目的本研究拟通过以下两部分实验,分别以硝普钠作为外源性NO的供体,以脂多糖作为内源性NO诱导物,研究内外源性活性氮对心肌的损伤作用,进一步探索LA对其是否具有保护作用,并重点关注其保护机制是否通过PI3K/Akt依赖的信号通路实现,为LA在心血管疾病中的应用提供理论依据。
内容与方法
1.α-硫辛酸对硝普钠所致心肌细胞损伤的保护作用及机制
1.1心肌细胞培养和分组
配置含10%胎牛血清的低糖DMEM培养基和0.25%的胰蛋白酶消化液,H9c2大鼠心肌细胞于37℃,含5%CO2的细胞培养箱中进行细胞培养和传代。分为4组处理:(1)对照组(Con):不加任何药物;(2) α-硫辛酸组(LA):在培养基中加入终浓度为500μM的LA;(3)硝普钠组(SNP):在培养基中加入1mM的SNP;(4) α-硫辛酸+硝普钠组(LA+SNP):在培养基中加入终浓度为500μM的LA,12h后加入终浓度为1mM的SNP。另组实验中在LA处理之前,加入API(1.5M)作用30min。
1.2细胞形态及细胞增殖率测定
首先用MTT比色实验测定不同浓度SNP对细胞存活的影响,选择合适的SNP浓度作为损伤模型。通过相差倒置显微镜(200×)观察细胞生长状态以及形态改变,MTT比色实验测定细胞增殖活力。
1.3细胞凋亡测定
分别用荧光核染料Hoechst33342进行细胞凋亡染色、JC-1行线粒体膜电位测定、Western blot检测Bax、Bcl-2表达反映细胞凋亡水平。
1.4NO及蛋白酪氨酸硝基化测定
通过硝酸还原酶法检测NO含量,Western blot检测蛋白酪氨酸硝基化水平。
1.5PI3K/Akt信号通路活性测定
通过Western blot检测p-Akt、p-GSK-3β表达水平。另外,在LA处理之前,加入Akt抑制剂API,观察各组心肌细胞p-Akt、p-GSK-3β的表达水平。

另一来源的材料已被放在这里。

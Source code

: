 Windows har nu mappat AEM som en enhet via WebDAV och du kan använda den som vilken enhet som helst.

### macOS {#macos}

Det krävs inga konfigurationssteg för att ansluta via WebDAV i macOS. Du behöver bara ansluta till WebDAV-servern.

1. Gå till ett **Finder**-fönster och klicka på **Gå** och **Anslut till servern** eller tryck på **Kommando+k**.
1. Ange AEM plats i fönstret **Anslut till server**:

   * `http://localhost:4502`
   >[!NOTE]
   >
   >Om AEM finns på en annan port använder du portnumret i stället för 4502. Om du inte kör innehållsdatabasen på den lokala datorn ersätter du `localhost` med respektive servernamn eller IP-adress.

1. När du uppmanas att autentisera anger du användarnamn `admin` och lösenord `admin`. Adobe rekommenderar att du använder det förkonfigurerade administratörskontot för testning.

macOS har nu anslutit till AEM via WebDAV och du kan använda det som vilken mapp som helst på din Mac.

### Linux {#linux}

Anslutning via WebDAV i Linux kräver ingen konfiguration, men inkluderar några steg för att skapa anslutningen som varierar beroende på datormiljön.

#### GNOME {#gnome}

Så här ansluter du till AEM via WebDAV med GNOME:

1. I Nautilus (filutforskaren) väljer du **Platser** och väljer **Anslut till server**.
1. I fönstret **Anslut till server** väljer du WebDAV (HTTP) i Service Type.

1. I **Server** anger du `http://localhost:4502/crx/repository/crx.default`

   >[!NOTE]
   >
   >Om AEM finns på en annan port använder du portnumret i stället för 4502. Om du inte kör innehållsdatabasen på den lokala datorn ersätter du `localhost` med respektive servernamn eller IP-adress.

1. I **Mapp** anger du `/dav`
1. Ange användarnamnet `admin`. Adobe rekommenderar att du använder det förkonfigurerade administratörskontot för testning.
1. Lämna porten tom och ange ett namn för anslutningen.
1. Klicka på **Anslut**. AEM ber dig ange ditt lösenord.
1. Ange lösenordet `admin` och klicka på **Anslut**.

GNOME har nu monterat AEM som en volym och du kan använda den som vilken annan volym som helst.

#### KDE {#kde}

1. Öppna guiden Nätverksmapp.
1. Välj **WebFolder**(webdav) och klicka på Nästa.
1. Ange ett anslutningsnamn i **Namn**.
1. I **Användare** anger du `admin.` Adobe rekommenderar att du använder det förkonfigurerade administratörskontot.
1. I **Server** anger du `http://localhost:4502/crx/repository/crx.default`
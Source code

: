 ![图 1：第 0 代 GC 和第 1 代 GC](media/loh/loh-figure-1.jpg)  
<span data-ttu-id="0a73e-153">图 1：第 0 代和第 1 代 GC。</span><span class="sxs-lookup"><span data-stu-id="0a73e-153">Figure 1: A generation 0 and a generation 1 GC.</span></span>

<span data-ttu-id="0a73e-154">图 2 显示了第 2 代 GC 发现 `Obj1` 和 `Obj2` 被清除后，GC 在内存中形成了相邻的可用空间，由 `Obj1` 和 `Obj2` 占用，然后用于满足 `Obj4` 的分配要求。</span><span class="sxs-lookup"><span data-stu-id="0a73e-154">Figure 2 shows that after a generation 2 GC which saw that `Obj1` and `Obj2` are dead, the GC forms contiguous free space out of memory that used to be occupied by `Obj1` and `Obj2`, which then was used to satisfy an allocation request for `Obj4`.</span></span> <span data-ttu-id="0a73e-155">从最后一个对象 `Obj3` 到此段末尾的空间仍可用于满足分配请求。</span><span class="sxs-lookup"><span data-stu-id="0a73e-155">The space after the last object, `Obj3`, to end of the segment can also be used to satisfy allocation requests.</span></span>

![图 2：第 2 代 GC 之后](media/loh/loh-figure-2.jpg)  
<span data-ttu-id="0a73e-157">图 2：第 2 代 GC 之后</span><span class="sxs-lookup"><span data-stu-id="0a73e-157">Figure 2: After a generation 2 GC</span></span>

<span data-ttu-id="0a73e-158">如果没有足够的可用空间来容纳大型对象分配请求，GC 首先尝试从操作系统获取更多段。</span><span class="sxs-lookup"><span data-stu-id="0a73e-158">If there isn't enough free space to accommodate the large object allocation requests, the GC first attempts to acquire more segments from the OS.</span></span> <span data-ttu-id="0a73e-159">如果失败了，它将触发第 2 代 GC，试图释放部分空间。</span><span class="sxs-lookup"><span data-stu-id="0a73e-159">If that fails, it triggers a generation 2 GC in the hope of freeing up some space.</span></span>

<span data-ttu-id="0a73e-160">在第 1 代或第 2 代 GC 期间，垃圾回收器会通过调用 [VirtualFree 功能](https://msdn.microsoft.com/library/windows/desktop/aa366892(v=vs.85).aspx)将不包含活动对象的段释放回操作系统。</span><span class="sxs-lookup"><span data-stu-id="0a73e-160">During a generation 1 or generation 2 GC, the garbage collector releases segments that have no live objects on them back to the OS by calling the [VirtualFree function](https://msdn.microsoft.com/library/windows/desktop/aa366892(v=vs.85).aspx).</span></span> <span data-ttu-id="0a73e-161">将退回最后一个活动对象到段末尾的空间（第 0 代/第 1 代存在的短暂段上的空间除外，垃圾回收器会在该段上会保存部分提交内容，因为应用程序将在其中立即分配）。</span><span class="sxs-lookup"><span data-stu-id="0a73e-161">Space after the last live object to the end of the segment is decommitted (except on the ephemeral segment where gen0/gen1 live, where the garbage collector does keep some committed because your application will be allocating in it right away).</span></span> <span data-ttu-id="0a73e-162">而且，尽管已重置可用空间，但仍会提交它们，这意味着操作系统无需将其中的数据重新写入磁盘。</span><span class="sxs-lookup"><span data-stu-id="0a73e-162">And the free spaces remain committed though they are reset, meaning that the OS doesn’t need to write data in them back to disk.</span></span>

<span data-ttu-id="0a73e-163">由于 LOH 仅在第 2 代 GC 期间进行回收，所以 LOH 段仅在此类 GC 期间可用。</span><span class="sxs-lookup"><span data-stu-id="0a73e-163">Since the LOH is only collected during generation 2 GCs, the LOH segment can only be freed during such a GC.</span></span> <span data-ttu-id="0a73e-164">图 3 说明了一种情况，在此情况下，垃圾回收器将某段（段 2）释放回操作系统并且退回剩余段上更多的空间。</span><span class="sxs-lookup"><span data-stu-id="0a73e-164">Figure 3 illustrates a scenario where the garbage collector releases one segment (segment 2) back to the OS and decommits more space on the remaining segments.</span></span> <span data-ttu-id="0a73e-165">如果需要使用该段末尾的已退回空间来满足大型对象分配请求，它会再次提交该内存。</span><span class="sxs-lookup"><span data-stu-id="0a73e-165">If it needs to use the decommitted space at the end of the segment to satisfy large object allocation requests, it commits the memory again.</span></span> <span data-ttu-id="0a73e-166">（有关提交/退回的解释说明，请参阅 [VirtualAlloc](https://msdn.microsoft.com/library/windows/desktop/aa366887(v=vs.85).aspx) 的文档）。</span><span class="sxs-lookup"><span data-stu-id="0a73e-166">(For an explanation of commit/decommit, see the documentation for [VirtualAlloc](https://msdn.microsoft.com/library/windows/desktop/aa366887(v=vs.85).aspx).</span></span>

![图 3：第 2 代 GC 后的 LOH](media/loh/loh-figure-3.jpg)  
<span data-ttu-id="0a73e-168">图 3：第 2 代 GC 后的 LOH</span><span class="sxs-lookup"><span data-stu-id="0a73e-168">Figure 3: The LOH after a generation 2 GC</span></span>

1.6抑制PI3K/Akt信号通路对细胞形态、细胞增殖及细胞凋亡的影响
在LA处理之前,加入Akt抑制剂API,分别用相差倒置显微镜、MTT比色实验、Hoechst33342、JC-1进行细胞形态、细胞增殖及细胞凋亡检测。
2.α-硫辛酸对脂多糖所致心肌损伤的保护作用及机制
2.1动物分组及处理
8-10周龄C57BL/6J,分成以下四组,8-15只/组;(1)对照组(Con):等体积无菌生理盐水腹腔注射作为对照;(2) α-硫辛酸组(LA):腹腔注射LA(100mg/kg)两次,间隔12小时;(3)脂多糖组(LPS):单独腹腔注射LPS(10mg/kg)诱导内毒素血症模型;(4) α-硫辛酸+脂多糖组(LA+LPS):先腹腔注射LA(100mg/kg)两次,间隔12小时,第二次注射后1小时,腹腔注射LPS(10mg/kg)。
2.2小鼠心脏功能测定
LPS腹腔注射后6小时,用Vevo770超声心动图测定小鼠心功能,于左室乳头肌水平短轴切面测量各项指标,测3-5个心动周期,取均值。
2.3小鼠生存率测定
上述8-10周龄C57BL/6J小鼠,分成两组,分别为脂多糖组(LPS):单独腹腔注射LPS(20mg/kg)及α-硫辛酸+脂多糖组(LA+LPS):先腹腔注射LA(100mg/kg)两次,间隔12小时,第二次注射后1小时,腹腔注射LPS(20mg/kg)。每隔2小时观察小鼠死亡情况,记录小鼠5天生存率,并描绘生存曲线。
2.4小鼠心肌组织凋亡蛋白测定
Western blot法检测小鼠心肌组织Bax、Bcl-2表达。
2.5小鼠心肌组织iNOS、eNOS、NO含量及蛋白酪氨酸硝基化测定
通过硝酸还原酶法检测NO含量,Western blot检测iNOS、eNOS、蛋白酪氨酸硝基化水平。
2.6小鼠心肌组织IκBα磷酸化测定
通过Western blot检测小鼠心肌组织p-IκBα、IκBα表达水平。
2.7PI3K/Akt信号通路活性测定
通过Western blot检测小鼠心肌组织p-Akt、p-GSK-3β表达水平。另外,在LA处理之前,加入PI3K抑制剂WM,观察各组心肌组织p-Akt、p-GSK-3β表达水平。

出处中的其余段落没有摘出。